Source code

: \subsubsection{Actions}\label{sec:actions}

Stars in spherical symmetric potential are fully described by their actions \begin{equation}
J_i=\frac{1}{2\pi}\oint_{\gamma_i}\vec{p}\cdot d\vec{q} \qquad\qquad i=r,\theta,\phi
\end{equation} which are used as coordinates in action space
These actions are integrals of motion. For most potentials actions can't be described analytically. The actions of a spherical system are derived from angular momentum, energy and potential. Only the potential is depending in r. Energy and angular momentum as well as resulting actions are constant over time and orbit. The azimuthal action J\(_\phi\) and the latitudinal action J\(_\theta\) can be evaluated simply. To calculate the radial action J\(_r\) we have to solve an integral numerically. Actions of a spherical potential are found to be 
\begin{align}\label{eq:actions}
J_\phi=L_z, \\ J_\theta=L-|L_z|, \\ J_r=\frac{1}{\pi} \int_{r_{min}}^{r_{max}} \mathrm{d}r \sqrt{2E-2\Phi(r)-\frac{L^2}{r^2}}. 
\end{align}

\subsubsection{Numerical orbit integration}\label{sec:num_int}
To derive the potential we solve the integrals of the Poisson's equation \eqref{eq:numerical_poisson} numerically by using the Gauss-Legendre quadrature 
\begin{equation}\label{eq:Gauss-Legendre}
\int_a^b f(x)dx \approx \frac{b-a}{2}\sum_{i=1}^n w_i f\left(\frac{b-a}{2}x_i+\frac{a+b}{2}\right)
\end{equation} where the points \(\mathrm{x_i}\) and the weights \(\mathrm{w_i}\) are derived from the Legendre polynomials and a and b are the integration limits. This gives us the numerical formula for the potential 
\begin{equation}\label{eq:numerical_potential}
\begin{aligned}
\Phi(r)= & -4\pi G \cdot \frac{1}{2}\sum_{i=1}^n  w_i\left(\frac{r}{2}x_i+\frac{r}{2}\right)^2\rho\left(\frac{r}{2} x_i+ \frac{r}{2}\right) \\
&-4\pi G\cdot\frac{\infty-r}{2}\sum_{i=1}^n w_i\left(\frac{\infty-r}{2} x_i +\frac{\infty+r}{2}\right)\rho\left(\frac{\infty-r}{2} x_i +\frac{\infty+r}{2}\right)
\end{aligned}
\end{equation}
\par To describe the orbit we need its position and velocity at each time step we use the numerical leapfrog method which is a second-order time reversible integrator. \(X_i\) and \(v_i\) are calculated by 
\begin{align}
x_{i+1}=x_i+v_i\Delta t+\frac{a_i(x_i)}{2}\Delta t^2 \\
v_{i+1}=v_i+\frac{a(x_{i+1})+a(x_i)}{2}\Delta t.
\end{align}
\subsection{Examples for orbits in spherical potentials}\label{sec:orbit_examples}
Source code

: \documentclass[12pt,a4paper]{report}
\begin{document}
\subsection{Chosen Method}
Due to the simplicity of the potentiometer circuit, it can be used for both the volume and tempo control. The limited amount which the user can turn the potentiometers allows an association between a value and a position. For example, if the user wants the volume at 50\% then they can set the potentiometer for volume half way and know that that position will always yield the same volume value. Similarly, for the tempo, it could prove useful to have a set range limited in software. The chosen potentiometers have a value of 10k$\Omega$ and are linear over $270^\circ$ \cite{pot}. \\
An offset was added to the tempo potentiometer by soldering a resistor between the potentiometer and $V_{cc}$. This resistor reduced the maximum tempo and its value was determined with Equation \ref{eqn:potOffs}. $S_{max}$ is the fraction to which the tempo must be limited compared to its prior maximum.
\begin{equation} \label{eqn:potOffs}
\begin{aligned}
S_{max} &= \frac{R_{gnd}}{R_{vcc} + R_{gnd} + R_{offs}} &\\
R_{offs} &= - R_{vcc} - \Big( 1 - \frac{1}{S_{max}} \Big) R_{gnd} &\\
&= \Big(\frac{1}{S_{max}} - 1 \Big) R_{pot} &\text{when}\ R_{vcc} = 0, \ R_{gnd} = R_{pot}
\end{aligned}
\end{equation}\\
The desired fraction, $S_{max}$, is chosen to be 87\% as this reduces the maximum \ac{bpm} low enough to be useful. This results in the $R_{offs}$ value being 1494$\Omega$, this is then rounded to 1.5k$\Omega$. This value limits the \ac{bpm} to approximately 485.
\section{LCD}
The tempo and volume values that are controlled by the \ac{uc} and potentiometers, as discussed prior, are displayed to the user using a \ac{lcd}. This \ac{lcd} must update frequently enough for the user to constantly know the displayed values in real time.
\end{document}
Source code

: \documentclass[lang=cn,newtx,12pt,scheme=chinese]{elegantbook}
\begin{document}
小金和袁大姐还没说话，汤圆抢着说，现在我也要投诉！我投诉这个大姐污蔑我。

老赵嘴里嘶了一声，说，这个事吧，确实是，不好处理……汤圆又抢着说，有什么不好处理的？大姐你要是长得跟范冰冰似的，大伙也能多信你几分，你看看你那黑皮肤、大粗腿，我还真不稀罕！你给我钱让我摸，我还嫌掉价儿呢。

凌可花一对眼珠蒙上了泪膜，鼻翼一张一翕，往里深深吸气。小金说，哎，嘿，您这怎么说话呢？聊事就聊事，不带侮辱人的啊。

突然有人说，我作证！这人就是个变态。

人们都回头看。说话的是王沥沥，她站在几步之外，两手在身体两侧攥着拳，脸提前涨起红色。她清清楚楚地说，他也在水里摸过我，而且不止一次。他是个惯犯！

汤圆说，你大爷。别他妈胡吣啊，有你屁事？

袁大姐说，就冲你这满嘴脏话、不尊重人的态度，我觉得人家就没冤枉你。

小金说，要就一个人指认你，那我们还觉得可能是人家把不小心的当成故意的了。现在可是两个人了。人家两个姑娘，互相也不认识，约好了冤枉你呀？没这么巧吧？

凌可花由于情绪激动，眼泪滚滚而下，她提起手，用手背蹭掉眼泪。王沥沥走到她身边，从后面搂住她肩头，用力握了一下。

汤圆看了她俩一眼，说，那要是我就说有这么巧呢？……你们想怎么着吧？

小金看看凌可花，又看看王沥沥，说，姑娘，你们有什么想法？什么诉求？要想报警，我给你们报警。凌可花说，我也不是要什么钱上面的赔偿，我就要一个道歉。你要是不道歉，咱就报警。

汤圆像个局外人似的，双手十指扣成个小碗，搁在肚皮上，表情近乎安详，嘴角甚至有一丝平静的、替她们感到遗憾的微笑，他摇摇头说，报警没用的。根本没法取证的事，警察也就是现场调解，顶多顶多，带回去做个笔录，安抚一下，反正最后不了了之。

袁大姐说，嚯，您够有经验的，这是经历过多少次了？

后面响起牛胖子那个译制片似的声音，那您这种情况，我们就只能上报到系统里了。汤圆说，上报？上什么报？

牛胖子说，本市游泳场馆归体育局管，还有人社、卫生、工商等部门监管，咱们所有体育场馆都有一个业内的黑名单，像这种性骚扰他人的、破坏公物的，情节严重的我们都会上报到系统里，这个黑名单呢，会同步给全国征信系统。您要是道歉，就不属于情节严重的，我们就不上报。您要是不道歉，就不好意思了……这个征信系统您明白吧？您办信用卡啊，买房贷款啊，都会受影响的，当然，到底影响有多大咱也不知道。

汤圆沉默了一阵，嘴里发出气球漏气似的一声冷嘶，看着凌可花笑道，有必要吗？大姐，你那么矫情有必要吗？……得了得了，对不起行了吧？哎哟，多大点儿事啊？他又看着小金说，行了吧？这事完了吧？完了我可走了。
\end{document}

★ ★ ★ ★

#### What is expected
Filter the listing down to the lines holding the word "potOffs", and return those.

#### Worked solution
An offset was added to the tempo potentiometer by soldering a resistor between the potentiometer and $V_{cc}$. This resistor reduced the maximum tempo and its value was determined with Equation \ref{eqn:potOffs}. $S_{max}$ is the fraction to which the tempo must be limited compared to its prior maximum.
\begin{equation} \label{eqn:potOffs}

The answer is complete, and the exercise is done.